Fibers and the Hub

Fibers are light weight execution contexts that are cooperatively scheduled. They form the basis for concurrency in Gruvi. Comparing fibers to threads:

  • Like threads, fibers represent an independent flow of control in a program.
  • Fibers are more light weight than threads, meaning you can run more of them.
  • Unlike threads, there can only ever be one active fiber (per thread, see below). This means that fibers give you concurrency but not parallelism.
  • Unlike threads, fibers are cooperatively scheduled. They are never preempted and have to yield control other fibers explicitly (called switching).

Gruvi uses the python-fibers package as its fiber library.

Fibers logically exist within threads. Each fiber has its own Python and C-level stack. When a Python program starts, there will be one thread called 'Main', and this thread will have one fiber called 'Root'. Both are created automatically; the main thread by Python and the root fiber by the python-fibers package.

Fibers are organized in a tree. Each fiber except the root fiber has a parent. When a fiber exits, either because its main function exits or because of an uncaught exception, control is passed to its parent. If the root fiber exits, the thread will exit.

The hub and fiber scheduling

The Gruvi framework maintains a special fiber called the Hub. The hub runs an event loop, and acts as a central fiber scheduler. The event loop in Gruvi is provided by libuv through the pyuv bindings.

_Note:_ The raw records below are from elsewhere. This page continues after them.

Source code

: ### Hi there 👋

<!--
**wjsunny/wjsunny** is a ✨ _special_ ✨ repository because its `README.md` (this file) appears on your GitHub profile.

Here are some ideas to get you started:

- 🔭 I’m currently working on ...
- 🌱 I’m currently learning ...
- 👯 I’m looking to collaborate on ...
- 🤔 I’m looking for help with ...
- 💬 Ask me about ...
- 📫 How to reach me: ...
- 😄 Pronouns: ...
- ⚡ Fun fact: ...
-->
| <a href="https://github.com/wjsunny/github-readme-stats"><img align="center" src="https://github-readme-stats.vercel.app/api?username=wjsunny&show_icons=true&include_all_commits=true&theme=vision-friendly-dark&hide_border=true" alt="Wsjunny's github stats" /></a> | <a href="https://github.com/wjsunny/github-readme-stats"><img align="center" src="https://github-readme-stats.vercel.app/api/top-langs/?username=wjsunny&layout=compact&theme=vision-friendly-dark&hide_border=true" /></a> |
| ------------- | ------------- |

From a high-level, the flow of a Gruvi program is as follows:

  1. Run the current fiber (initially the root fiber).
  2. When the fiber needs to wait for something, for example network data, the event to wait for is registered with the event loop, together with a switch back callback.
  3. The fiber switches to the hub, which run the event loop.
  4. When the event loop detects an event for which a fiber registered interest, it will will call the callback. This causes a switch back to the fiber that installed the event.

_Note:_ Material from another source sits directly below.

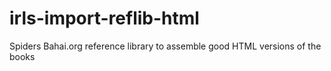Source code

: irls-import-reflib-html
=======================

Spiders Bahai.org reference library to assemble good HTML versions of the books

The hub instance is automatically created when in is first needed. It can be retrieved using the following function:

get_hub()

Return the instance of the hub.

The event loop is available as the .loop property:

Hub.loop

The event loop used by this hub instance. This is an instance of pyuv.Loop.

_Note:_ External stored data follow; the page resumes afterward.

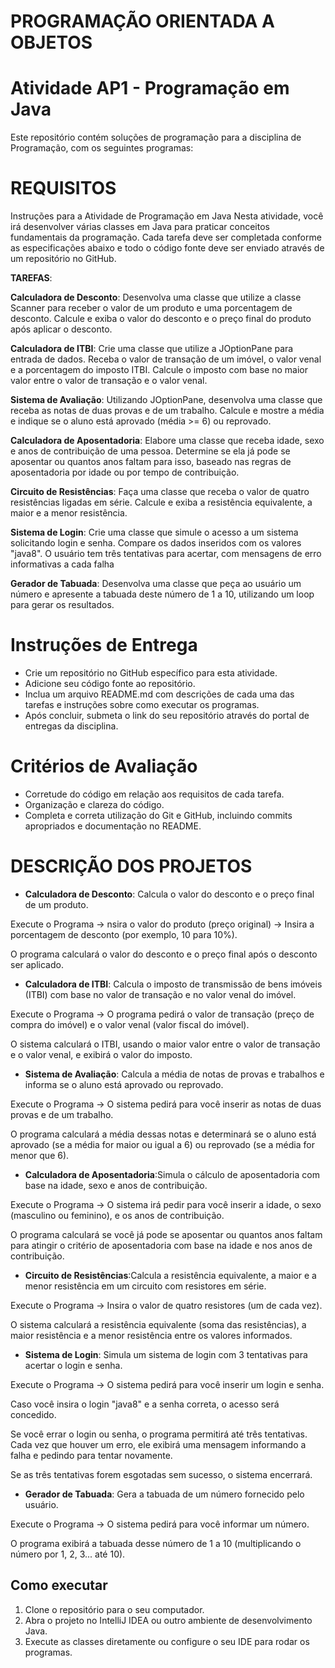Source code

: # PROGRAMAÇÃO ORIENTADA A OBJETOS 
# Atividade AP1 -  Programação em Java


Este repositório contém soluções de programação para a disciplina de Programação, com os seguintes programas:

# REQUISITOS 

Instruções para a Atividade de Programação em Java
Nesta atividade, você irá desenvolver várias classes em Java para praticar conceitos fundamentais da programação. Cada tarefa deve ser completada conforme as especificações abaixo e todo o código fonte deve ser enviado através de um repositório no GitHub.

**TAREFAS**:

**Calculadora de Desconto**:
Desenvolva uma classe que utilize a classe Scanner para receber o valor de um produto e uma porcentagem de desconto. Calcule e exiba o valor do desconto e o preço final do produto após aplicar o desconto.

**Calculadora de ITBI**:
Crie uma classe que utilize a JOptionPane para entrada de dados. Receba o valor de transação de um imóvel, o valor venal e a porcentagem do imposto ITBI. Calcule o imposto com base no maior valor entre o valor de transação e o valor venal.

**Sistema de Avaliação**:
Utilizando JOptionPane, desenvolva uma classe que receba as notas de duas provas e de um trabalho. Calcule e mostre a média e indique se o aluno está aprovado (média >= 6) ou reprovado.

**Calculadora de Aposentadoria**:
Elabore uma classe que receba idade, sexo e anos de contribuição de uma pessoa. Determine se ela já pode se aposentar ou quantos anos faltam para isso, baseado nas regras de aposentadoria por idade ou por tempo de contribuição.

**Circuito de Resistências**:
Faça uma classe que receba o valor de quatro resistências ligadas em série. Calcule e exiba a resistência equivalente, a maior e a menor resistência.

**Sistema de Login**:
Crie uma classe que simule o acesso a um sistema solicitando login e senha. Compare os dados inseridos com os valores "java8". O usuário tem três tentativas para acertar, com mensagens de erro informativas a cada falha

**Gerador de Tabuada**:
Desenvolva uma classe que peça ao usuário um número e apresente a tabuada deste número de 1 a 10, utilizando um loop para gerar os resultados.

# Instruções de Entrega

- Crie um repositório no GitHub específico para esta atividade.
- Adicione seu código fonte ao repositório.
- Inclua um arquivo README.md com descrições de cada uma das tarefas e instruções sobre como executar os programas.
- Após concluir, submeta o link do seu repositório através do portal de entregas da disciplina.

# Critérios de Avaliação

- Corretude do código em relação aos requisitos de cada tarefa.
- Organização e clareza do código.
- Completa e correta utilização do Git e GitHub, incluindo commits apropriados e documentação no README.


# DESCRIÇÃO DOS PROJETOS

- **Calculadora de Desconto**: Calcula o valor do desconto e o preço final de um produto.

Execute o Programa -> nsira o valor do produto (preço original) -> Insira a porcentagem de desconto (por exemplo, 10 para 10%).

O programa calculará o valor do desconto e o preço final após o desconto ser aplicado.

- **Calculadora de ITBI**: Calcula o imposto de transmissão de bens imóveis (ITBI) com base no valor de transação e no valor venal do imóvel.

Execute o Programa -> O programa pedirá o valor de transação (preço de compra do imóvel) e o valor venal (valor fiscal do imóvel).

O sistema calculará o ITBI, usando o maior valor entre o valor de transação e o valor venal, e exibirá o valor do imposto.

- **Sistema de Avaliação**: Calcula a média de notas de provas e trabalhos e informa se o aluno está aprovado ou reprovado.

Execute o Programa -> O sistema pedirá para você inserir as notas de duas provas e de um trabalho.

O programa calculará a média dessas notas e determinará se o aluno está aprovado (se a média for maior ou igual a 6) ou reprovado (se a média for menor que 6).


- **Calculadora de Aposentadoria**:Simula o cálculo de aposentadoria com base na idade, sexo e anos de contribuição.

Execute o Programa -> O sistema irá pedir para você inserir a idade, o sexo (masculino ou feminino), e os anos de contribuição. 

O programa calculará se você já pode se aposentar ou quantos anos faltam para atingir o critério de aposentadoria com base na idade e nos anos de contribuição.


- **Circuito de Resistências**:Calcula a resistência equivalente, a maior e a menor resistência em um circuito com resistores em série.

Execute o Programa -> Insira o valor de quatro resistores (um de cada vez).

O sistema calculará a resistência equivalente (soma das resistências), a maior resistência e a menor resistência entre os valores informados.

- **Sistema de Login**: Simula um sistema de login com 3 tentativas para acertar o login e senha.

Execute o Programa -> O sistema pedirá para você inserir um login e senha. 

Caso você insira o login "java8" e a senha correta, o acesso será concedido.

Se você errar o login ou senha, o programa permitirá até três tentativas. Cada vez que houver um erro, ele exibirá uma mensagem informando a falha e pedindo para tentar novamente.

Se as três tentativas forem esgotadas sem sucesso, o sistema encerrará.

- **Gerador de Tabuada**: Gera a tabuada de um número fornecido pelo usuário.


Execute o Programa -> O sistema pedirá para você informar um número.

O programa exibirá a tabuada desse número de 1 a 10 (multiplicando o número por 1, 2, 3... até 10).

## Como executar

1. Clone o repositório para o seu computador.
2. Abra o projeto no IntelliJ IDEA ou outro ambiente de desenvolvimento Java.
3. Execute as classes diretamente ou configure o seu IDE para rodar os programas.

Creating fibers and switching

To create a new fiber, instantiate the Fiber class and pass it a main function. The Fiber class is a thin wrapper on top of fibers.Fiber, to which it adds a few behaviors:

  • The fiber is created as a child of the hub.
  • Only the hub is allowed to switch to this fiber. This prevent complex interactions where any fiber can switch to any other fiber. In other words, the hub is a real hub.
class Fiber(target, args=(), kwargs={}, name=None, hub=None)

An cooperatively scheduled execution context aka green thread aka co-routine.

The target argument is the main function of the fiber. It must be a Python callable. The args and kwargs specify its arguments and keyword arguments, respectively.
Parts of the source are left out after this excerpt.